The news of Snowpiercer's release date is welcome, especially considering the show's highly publicized troubles during production. After the pilot was shot, acclaimed writer Josh Friedman was fired by the network over "creative differences," and Graeme Manson took over to oversee reshoots and run the rest of the season. Friedman subsequently called Manson an "idiot" for not contacting him out of respect before taking on the job. Then Doctor Strange director Scott Derrickson quit the show, publicly stating that he too would not return for the reshoots. "The 72-page Snowpiercer TV pilot script by [Friedman] is the best I've ever read," he said at the time. "The feature-length pilot I made from that script may be my best work. The new showrunner has a radically different vision for the show."
Speaking about these delays during the TCA event, star Daveed Diggs pointed out that "it takes a long time to make really good s***."
Executive producer Graeme Manson echoed that sentiment: "I think it had a long birth. I mean, it's a really great property," he said. "I was a huge fan of director Bong's movie, huge fan of the graphic novels. And it took a long time to get [the show] right."
Manson confirmed that the version that will hit airwaves in May is "a full rebirth" of the show that will use almost nothing from the original pilot. "I pitched it [as] a different world," he said.
The EP also confirmed how the show will differ from the 2013 movie.
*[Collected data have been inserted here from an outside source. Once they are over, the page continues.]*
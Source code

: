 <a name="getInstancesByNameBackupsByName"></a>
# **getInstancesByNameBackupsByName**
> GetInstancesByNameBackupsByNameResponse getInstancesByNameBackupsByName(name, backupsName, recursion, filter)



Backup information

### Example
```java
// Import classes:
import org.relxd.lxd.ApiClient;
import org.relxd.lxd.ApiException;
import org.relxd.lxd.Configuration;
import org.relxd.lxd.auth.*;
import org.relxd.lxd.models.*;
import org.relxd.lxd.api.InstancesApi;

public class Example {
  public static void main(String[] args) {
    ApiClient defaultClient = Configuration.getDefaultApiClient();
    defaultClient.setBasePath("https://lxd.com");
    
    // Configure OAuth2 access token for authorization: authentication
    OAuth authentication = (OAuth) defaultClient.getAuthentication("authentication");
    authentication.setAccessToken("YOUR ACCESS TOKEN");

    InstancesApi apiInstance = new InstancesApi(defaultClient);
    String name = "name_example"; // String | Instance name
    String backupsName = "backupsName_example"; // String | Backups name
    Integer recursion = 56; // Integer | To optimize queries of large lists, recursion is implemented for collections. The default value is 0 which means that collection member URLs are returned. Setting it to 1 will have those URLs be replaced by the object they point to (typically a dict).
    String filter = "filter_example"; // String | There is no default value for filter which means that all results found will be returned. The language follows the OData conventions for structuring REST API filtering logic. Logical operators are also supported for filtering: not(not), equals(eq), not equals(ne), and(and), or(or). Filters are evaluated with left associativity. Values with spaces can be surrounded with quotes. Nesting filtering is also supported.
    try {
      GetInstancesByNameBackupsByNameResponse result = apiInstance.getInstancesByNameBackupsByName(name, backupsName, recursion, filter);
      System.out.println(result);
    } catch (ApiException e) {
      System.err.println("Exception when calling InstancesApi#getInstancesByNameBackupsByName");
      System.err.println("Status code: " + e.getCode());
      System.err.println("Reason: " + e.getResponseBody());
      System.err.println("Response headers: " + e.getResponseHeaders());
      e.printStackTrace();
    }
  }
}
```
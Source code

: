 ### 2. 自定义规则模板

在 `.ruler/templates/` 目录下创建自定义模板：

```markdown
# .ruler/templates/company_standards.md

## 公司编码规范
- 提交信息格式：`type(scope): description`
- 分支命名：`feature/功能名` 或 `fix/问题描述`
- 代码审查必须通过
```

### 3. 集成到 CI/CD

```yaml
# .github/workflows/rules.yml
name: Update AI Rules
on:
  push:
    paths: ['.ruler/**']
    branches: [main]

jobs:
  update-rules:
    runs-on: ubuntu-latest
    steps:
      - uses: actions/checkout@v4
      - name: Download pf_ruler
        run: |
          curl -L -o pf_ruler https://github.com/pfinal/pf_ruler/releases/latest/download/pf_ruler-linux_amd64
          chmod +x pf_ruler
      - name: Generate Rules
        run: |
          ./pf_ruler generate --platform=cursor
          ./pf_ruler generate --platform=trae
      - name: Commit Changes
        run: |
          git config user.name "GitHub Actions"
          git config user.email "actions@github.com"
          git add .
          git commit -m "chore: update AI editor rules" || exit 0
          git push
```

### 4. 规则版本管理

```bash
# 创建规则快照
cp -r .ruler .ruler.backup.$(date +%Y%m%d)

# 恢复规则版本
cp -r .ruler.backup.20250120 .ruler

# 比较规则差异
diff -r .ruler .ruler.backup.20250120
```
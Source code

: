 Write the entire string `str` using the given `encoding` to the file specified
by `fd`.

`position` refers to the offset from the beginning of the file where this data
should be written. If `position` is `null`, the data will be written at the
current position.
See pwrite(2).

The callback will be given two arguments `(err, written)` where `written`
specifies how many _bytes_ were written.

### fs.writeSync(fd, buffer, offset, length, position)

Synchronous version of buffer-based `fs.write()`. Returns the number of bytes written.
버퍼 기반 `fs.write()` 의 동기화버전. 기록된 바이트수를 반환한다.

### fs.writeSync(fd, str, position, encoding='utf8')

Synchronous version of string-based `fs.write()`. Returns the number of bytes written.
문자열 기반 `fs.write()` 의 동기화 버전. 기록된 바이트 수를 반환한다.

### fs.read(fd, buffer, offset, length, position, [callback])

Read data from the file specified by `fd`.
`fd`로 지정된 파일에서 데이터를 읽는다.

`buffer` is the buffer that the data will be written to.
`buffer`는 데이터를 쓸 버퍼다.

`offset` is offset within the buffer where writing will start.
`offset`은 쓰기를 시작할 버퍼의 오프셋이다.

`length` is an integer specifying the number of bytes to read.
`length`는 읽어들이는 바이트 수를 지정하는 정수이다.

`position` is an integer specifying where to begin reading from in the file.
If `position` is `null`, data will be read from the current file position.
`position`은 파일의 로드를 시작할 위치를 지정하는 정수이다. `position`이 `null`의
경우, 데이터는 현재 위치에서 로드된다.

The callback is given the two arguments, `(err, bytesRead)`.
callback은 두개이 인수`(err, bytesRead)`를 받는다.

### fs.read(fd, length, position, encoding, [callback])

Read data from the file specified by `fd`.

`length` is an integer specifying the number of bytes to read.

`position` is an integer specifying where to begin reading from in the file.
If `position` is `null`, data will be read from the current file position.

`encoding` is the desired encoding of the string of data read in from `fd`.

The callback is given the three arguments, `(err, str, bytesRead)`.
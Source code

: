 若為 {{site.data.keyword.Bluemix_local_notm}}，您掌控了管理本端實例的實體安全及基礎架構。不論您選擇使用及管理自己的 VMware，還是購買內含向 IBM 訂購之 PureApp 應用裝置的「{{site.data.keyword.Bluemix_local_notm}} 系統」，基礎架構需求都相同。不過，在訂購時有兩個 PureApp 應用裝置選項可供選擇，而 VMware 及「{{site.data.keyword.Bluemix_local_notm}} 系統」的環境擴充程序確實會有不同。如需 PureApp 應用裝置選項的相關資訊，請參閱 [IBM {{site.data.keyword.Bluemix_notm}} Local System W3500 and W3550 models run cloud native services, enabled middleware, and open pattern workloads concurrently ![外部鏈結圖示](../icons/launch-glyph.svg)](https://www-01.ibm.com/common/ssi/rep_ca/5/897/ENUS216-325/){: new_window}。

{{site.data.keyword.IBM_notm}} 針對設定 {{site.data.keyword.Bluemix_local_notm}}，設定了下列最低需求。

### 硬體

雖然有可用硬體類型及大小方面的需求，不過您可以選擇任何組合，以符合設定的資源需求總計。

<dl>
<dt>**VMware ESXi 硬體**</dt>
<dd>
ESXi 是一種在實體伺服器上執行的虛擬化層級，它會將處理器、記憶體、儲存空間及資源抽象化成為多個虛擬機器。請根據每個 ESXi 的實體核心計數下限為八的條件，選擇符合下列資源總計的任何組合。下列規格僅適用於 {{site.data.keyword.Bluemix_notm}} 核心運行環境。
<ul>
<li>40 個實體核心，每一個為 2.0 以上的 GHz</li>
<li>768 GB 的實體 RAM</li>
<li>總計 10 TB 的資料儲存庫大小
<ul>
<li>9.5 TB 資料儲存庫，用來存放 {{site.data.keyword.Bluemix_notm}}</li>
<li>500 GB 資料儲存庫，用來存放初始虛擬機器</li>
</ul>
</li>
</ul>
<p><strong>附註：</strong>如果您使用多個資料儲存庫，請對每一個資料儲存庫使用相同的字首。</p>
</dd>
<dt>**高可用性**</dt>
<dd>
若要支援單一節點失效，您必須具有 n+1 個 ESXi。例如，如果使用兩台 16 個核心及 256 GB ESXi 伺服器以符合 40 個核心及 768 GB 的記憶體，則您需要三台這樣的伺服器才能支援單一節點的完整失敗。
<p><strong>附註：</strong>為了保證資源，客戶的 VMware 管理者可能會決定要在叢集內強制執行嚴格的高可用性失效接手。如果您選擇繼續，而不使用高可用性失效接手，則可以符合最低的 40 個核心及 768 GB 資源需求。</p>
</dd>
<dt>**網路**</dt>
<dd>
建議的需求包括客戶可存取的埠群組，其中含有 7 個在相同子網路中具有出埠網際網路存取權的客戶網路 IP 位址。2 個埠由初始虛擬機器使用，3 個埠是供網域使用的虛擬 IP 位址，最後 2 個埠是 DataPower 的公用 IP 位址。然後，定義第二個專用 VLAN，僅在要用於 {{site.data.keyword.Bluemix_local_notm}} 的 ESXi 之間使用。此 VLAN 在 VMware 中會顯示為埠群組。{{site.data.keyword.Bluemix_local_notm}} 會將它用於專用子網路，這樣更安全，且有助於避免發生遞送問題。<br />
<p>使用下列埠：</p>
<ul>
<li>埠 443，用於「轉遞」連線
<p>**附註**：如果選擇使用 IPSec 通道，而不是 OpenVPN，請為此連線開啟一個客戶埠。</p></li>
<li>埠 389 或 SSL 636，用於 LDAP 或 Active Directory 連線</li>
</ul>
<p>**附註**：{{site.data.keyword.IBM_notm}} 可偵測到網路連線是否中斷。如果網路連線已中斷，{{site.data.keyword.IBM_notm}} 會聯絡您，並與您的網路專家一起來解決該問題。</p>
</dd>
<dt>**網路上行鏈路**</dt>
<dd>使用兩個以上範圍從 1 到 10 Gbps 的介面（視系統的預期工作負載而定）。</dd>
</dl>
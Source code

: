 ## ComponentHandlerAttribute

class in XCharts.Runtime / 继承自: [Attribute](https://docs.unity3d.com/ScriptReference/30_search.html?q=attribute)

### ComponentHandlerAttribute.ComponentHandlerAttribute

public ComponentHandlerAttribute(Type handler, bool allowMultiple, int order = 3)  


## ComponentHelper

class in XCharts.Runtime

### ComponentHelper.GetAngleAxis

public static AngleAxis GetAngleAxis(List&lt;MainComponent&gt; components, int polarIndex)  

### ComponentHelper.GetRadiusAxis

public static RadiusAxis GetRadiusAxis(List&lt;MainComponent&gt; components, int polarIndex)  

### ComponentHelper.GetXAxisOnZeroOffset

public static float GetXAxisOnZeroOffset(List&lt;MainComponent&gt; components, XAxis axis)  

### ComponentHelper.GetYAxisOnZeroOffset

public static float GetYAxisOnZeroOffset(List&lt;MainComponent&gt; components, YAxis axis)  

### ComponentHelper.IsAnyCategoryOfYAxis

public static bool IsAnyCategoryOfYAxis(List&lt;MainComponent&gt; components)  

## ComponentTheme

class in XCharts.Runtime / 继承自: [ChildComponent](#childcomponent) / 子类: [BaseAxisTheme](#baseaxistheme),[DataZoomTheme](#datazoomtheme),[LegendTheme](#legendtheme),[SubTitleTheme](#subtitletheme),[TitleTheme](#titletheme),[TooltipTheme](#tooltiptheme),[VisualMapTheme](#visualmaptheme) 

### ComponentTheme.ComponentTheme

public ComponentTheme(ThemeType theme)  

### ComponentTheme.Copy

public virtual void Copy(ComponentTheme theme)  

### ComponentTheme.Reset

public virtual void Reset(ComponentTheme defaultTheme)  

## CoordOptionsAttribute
While the film mostly explored the plight of the inhabitants of the train's tail and traveled with them as they rebelled, the show will spend more time with the train's upper-class inhabitants as well. "One of the first things we did was decide to get to know all of the classes within the first couple of episodes to create an actual character drama, so that, you know, we can understand what life is like in first class, second class, third class, and then the tail," Manson explained.
Hopefully this adaptation does as good a job as Bong Joon-ho's movie did when it arrives on Sunday, May 31.